--- WORK REQUIRED ---
Where the records below show a line containing "integration with LifterLMS.", start copying; end with the line containing "new demo: https://book.oceanwp.org/", and copy it too.

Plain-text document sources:
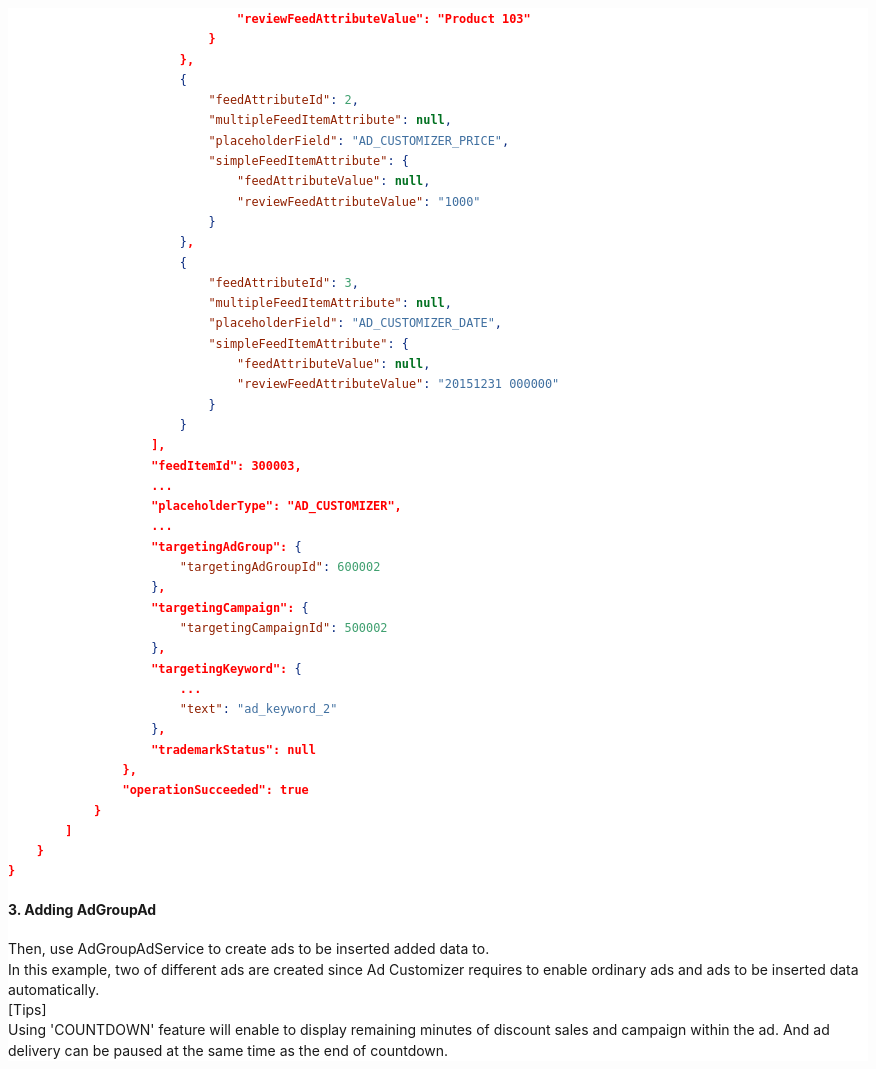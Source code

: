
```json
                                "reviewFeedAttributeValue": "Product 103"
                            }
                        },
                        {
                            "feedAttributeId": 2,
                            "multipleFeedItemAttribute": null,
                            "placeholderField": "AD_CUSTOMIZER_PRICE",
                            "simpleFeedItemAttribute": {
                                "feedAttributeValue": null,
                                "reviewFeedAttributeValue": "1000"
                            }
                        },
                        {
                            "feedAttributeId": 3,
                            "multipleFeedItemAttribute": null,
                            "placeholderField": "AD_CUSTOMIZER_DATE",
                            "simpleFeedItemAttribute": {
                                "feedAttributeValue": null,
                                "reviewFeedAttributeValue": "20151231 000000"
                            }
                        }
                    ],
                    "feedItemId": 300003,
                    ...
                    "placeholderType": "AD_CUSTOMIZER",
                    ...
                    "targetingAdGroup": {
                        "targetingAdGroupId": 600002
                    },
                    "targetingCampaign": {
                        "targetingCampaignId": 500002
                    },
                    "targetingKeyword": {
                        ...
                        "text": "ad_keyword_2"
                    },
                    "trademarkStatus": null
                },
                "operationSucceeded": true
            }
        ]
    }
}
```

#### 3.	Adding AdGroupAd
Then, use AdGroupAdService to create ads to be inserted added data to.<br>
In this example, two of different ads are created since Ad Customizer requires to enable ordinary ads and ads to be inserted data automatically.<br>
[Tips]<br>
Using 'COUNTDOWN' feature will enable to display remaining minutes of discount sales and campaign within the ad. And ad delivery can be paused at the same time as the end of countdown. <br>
...
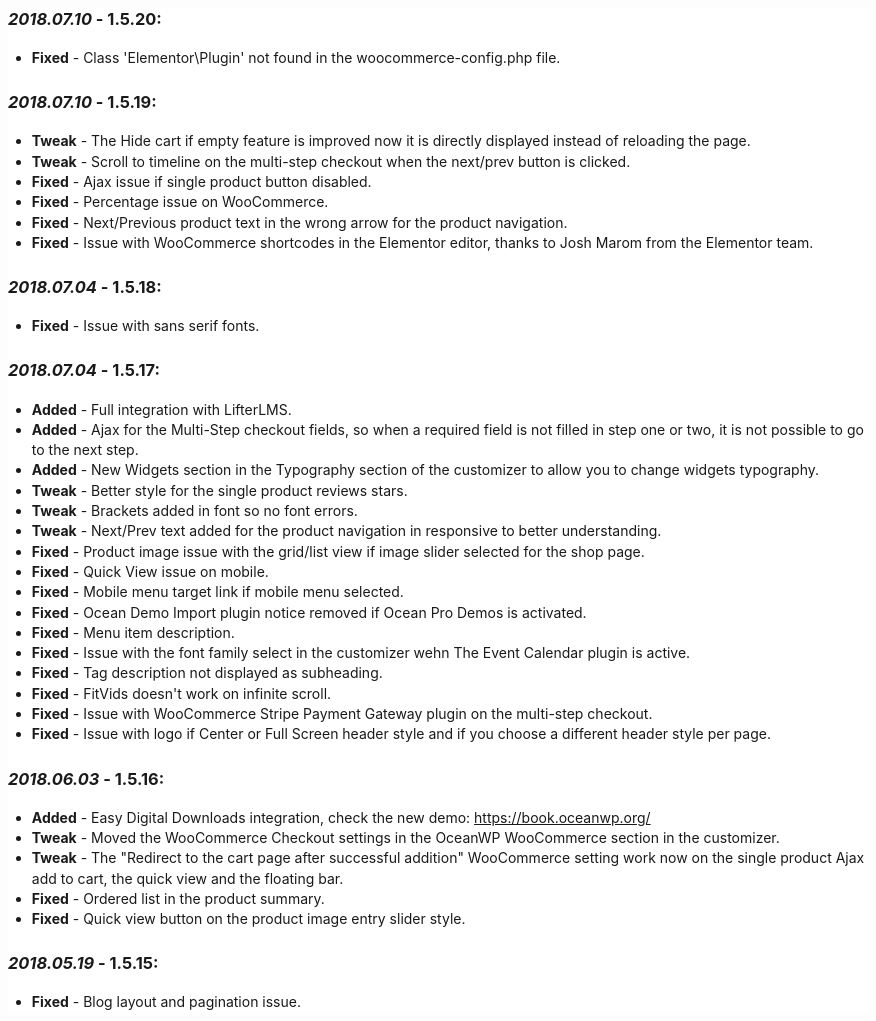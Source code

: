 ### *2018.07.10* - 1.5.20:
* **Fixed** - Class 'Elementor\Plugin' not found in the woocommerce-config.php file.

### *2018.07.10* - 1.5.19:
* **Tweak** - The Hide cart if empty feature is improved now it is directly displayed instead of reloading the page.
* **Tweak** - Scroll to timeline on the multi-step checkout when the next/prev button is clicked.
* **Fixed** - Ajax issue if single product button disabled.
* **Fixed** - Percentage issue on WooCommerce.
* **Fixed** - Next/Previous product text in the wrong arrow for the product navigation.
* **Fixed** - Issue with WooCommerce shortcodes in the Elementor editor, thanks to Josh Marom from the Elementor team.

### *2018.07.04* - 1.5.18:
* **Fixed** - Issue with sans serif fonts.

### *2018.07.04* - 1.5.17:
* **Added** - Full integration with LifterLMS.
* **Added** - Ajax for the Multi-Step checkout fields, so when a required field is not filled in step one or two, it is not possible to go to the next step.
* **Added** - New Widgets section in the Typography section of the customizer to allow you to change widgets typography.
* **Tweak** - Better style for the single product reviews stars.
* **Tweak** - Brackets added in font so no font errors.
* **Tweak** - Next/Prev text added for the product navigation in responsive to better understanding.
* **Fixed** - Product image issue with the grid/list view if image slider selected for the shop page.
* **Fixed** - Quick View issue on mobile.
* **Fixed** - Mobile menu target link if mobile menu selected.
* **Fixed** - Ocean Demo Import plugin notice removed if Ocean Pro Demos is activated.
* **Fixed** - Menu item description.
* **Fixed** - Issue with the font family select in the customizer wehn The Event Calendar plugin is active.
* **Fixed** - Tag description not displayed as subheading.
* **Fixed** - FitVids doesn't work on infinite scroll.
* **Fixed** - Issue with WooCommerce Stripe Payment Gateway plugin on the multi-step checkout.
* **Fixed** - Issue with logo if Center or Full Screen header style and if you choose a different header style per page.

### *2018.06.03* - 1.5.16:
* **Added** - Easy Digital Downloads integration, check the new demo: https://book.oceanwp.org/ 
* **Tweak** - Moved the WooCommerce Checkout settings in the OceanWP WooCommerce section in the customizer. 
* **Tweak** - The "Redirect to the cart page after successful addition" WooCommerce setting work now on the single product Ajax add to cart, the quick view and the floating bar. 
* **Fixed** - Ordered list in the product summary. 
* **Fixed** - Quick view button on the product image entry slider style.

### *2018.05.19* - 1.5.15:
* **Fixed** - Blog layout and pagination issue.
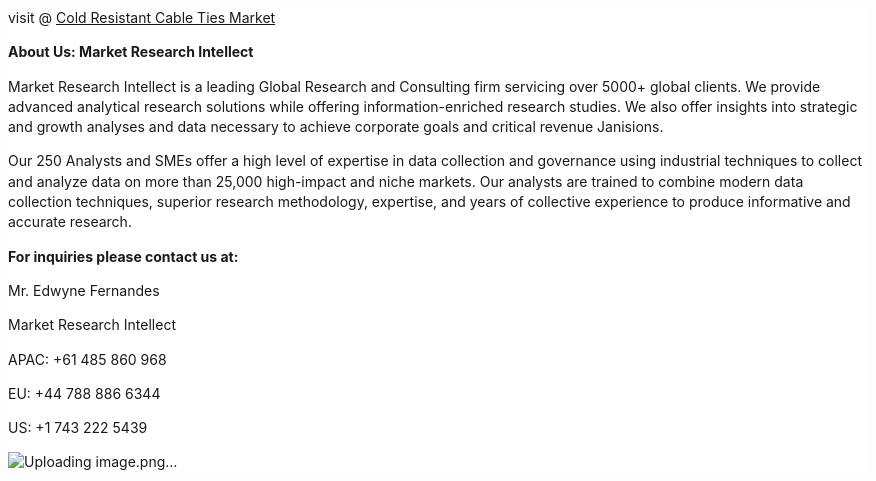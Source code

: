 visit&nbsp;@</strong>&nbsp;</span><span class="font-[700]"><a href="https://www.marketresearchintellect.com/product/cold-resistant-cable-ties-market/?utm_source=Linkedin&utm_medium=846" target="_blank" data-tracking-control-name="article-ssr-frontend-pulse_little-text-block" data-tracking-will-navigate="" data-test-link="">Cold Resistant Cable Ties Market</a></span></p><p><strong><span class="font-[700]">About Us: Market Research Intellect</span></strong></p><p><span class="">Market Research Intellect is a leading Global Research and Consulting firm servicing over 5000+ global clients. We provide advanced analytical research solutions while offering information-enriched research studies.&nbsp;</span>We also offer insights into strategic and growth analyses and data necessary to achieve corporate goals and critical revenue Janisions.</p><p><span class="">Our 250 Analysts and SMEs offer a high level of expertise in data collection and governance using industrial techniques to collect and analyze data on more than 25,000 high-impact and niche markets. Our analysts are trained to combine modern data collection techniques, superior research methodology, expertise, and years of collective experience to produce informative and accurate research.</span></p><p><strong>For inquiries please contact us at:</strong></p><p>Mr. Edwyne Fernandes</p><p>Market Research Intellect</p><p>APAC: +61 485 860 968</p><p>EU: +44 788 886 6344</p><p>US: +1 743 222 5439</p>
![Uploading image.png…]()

--- EXERCISE RESULT ---
* **Added** - Full integration with LifterLMS.
* **Added** - Ajax for the Multi-Step checkout fields, so when a required field is not filled in step one or two, it is not possible to go to the next step.
* **Added** - New Widgets section in the Typography section of the customizer to allow you to change widgets typography.
* **Tweak** - Better style for the single product reviews stars.
* **Tweak** - Brackets added in font so no font errors.
* **Tweak** - Next/Prev text added for the product navigation in responsive to better understanding.
* **Fixed** - Product image issue with the grid/list view if image slider selected for the shop page.
* **Fixed** - Quick View issue on mobile.
* **Fixed** - Mobile menu target link if mobile menu selected.
* **Fixed** - Ocean Demo Import plugin notice removed if Ocean Pro Demos is activated.
* **Fixed** - Menu item description.
* **Fixed** - Issue with the font family select in the customizer wehn The Event Calendar plugin is active.
* **Fixed** - Tag description not displayed as subheading.
* **Fixed** - FitVids doesn't work on infinite scroll.
* **Fixed** - Issue with WooCommerce Stripe Payment Gateway plugin on the multi-step checkout.
* **Fixed** - Issue with logo if Center or Full Screen header style and if you choose a different header style per page.

### *2018.06.03* - 1.5.16:
* **Added** - Easy Digital Downloads integration, check the new demo: https://book.oceanwp.org/ 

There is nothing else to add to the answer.